Inspired by the continent’s opportunities and eager to address its challenges, on November 13-15, Covington celebrated the opening of its office in Johannesburg, South Africa. As explained by the firm’s chairman Tim Hester in an interview with BBC Africa Business Report, Covington has built a top-notch project finance team in Johannesburg, London, and Dubai that is positioned to service companies throughout the continent.

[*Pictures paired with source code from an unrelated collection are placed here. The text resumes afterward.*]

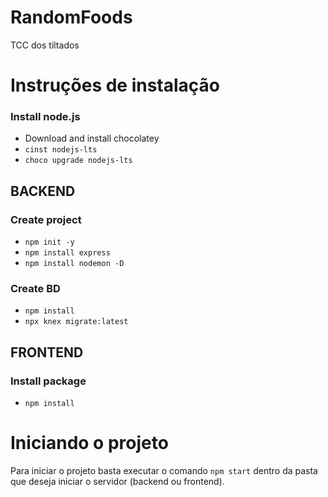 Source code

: # RandomFoods
TCC dos tiltados


# Instruções de instalação

### Install node.js
  - Download and install chocolatey
  - `cinst nodejs-lts`
  - `choco upgrade nodejs-lts`

## BACKEND
### Create project
  - `npm init -y`
  - `npm install express`
  - `npm install nodemon -D`
### Create BD
  - `npm install`
  - `npx knex migrate:latest`

## FRONTEND
### Install package
  - `npm install`

# Iniciando o projeto

Para iniciar o projeto basta executar o comando `npm start` dentro da pasta que deseja iniciar o servidor (backend ou frontend).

The firm is also equipped to leverage its global resources to advise companies on the political and regulatory risks they may face in sub-Saharan Africa, focusing on six key compliance areas: (1) anti-corruption (including compliance with the U.S. Foreign Corrupt Practices Act (FCPA) and UK Bribery Act; (2) export controls and economic sanctions; (3) anti-money laundering; (4) privacy and data protection; (5) cybersecurity; and (6) competition, including cartel enforcement.

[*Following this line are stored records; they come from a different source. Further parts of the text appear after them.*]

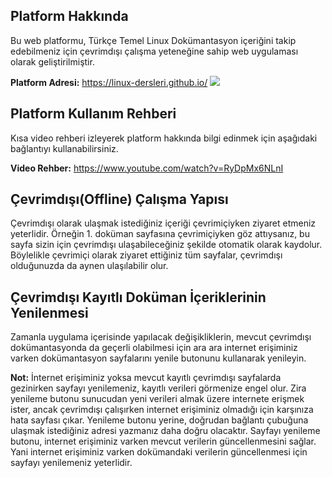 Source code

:Platform Hakkında
-
Bu web platformu, Türkçe Temel Linux Dokümantasyon içeriğini takip edebilmeniz için çevrimdışı çalışma yeteneğine sahip web uygulaması olarak geliştirilmiştir.

**Platform Adresi:** https://linux-dersleri.github.io/
![](https://raw.githubusercontent.com/Linux-Dersleri/linux-dersleri.github.io/master/img/menu/app.gif)

Platform Kullanım Rehberi
-
Kısa video rehberi izleyerek platform hakkında bilgi edinmek için aşağıdaki bağlantıyı kullanabilirsiniz. 

**Video Rehber:** https://www.youtube.com/watch?v=RyDpMx6NLnI

Çevrimdışı(Offline) Çalışma Yapısı 
-
Çevrimdışı olarak ulaşmak istediğiniz içeriği çevrimiçiyken ziyaret etmeniz yeterlidir. Örneğin 1. doküman sayfasına çevrimiçiyken göz attıysanız, bu sayfa sizin için çevrimdışı ulaşabileceğiniz şekilde otomatik olarak kaydolur. Böylelikle çevrimiçi olarak ziyaret ettiğiniz tüm sayfalar, çevrimdışı olduğunuzda da aynen ulaşılabilir olur.

Çevrimdışı Kayıtlı Doküman İçeriklerinin Yenilenmesi
-

Zamanla uygulama içerisinde yapılacak değişikliklerin, mevcut çevrimdışı dokümantasyonda da geçerli olabilmesi için ara ara internet erişiminiz varken dokümantasyon sayfalarını yenile butonunu kullanarak yenileyin.

**Not:** İnternet erişiminiz yoksa mevcut kayıtlı çevrimdışı sayfalarda gezinirken sayfayı yenilemeniz, kayıtlı verileri görmenize engel olur.  Zira yenileme butonu sunucudan yeni verileri almak üzere internete erişmek ister, ancak çevrimdışı çalışırken internet erişiminiz olmadığı için karşınıza hata sayfası çıkar. Yenileme butonu yerine, doğrudan bağlantı çubuğuna ulaşmak istediğiniz adresi yazmanız daha doğru olacaktır. Sayfayı yenileme butonu, internet erişiminiz varken mevcut verilerin güncellenmesini sağlar. Yani internet erişiminiz varken dokümandaki verilerin güncellenmesi için sayfayı yenilemeniz yeterlidir.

Complementing this compliance focus is Covington’s Africa Practice and its unparalleled global-problem solving capabilities, led by Witney Schneidman. Covington’s capabilities in this regard were aptly demonstrated by the firm’s assistance to South African telecom operator MTN in 2016, in which Covington Partner and former U.S. Attorney General Eric Holder assisted in negotiations with the Nigerian government, resulting in a favorable resolution that reduced MTN’s financial exposure by more than half.
Mr. Holder joined the Covington delegation in South Africa in November and shared his perspective on numerous issues, including the potential for the extraterritorial application of U.S. anti-corruption laws on the continent. Mr. Holder’s comments come against the backdrop of the corruption scandal involving the Gupta family and President Jacob Zuma, which has implicated a number of prominent multi-national corporates.
As reported by Business Day, Mr. Holder’s comments emphasized the broad extra-territorial reach of U.S. corruption laws, and noted that seven of the ten largest fines levied pursuant to the FCPA were against companies based outside the United States. Mr. Holder also noted the increased cooperation among global enforcement agencies and predicted that cooperation between U.S. authorities and local authorities in Africa would increase as economic growth on the continent continues and where national security issues that affect U.S. interests emerge. As Mr. Holder explained, in view of these risks, it is critical for corporations doing business on the continent to put robust compliance programs in place.